Tino apenas fue a la escuela. “Tuve un profesor que pegaba mucho. Y daba miedo. La primera vez que salí al encerado a hacer una cuenta me pegó tantas hostias que me puso las orejas y los ojos negros. Le cogí miedo. No aprendí mucho».
Se hizo pastor. Pasaba el día entero en el monte, feliz con las cabras, «aunque a veces me hacen rabiar».

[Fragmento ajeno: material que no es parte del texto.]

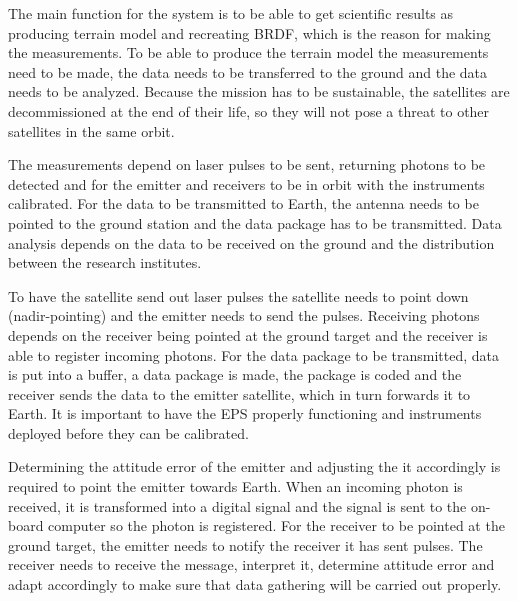 The main function for the system is to be able to get scientific results as producing terrain model and recreating \acs{BRDF}, which is the reason for making the measurements. To be able to produce the terrain model the measurements need to be made, the data needs to be transferred to the ground and the data needs to be analyzed. Because the mission has to be sustainable, the satellites are decommissioned at the end of their life, so they will not pose a threat to other satellites in the same orbit.

The measurements depend on laser pulses to be sent, returning photons to be detected and for the emitter and receivers to be in orbit with the instruments calibrated. For the data to be transmitted to Earth, the antenna needs to be pointed to the ground station and the data package has to be transmitted. Data analysis depends on the data to be received on the ground and the distribution between the research institutes.

To have the satellite send out laser pulses the satellite needs to point down (nadir-pointing) and the emitter needs to send the pulses. Receiving photons depends on the receiver being pointed at the ground target and the receiver is able to register incoming photons. For the data package to be transmitted, data is put into a buffer, a data package is made, the package is coded and the receiver sends the data to the emitter satellite, which in turn forwards it to Earth. It is important to have the \ac{EPS} properly functioning and instruments deployed before they can be calibrated.

Determining the attitude error of the emitter and adjusting the it accordingly is required to point the emitter towards Earth. When an incoming photon is received, it is transformed into a digital signal and the signal is sent to the on-board computer so the photon is registered. For the receiver to be pointed at the ground target, the emitter needs to notify the receiver it has sent pulses. The receiver needs to receive the message, interpret it, determine attitude error and adapt accordingly to make sure that data gathering will be carried out properly.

Le gustaba el oficio. También escribir. «Cosas que yo oía, versos que escuchaba. Si tú lo escribes, yo lo leo; si yo lo escribo, tú lo lees». Rayaba con pizarra sobre los canchales.
En uno de ellos anotó:
¿De qué le sirbe al pastor
tener la mujer bonita,
si de día no la ve
y de noche se la quitan?
Alguien apostilló debajo: “¡Burro! ¡Sirve no se escribe con B, se escribe con V!”. Aquel insulto le entristeció: “Me dio mucha vergüenza y mucha pena. Desde entonces no he vuelto a escribir en las peñas”. Pero no se rindió: “Ese día me dije: voy a intentar que a mi hija nadie le diga burra. Y estoy contento: ha terminado dos carreras y está haciendo la tercera”.
En otro canchal rayó:
No creas que es por envidia.
si vengo a decirte que te quiero.
Pues otros ya te lo han dicho,
yo no quiero ser menos.

Tino fue un hombre muy grande. Al hablar extendía los brazos, tal vez para abrazar a cuantos le escuchaban y querían. Expresaba sus emociones con la firmeza de su voz y la fuerza que delataban unas manos imponentes.
Poco tiempo después de participar en el documental que se negó a ver, Tino murió. Ya era inolvidable.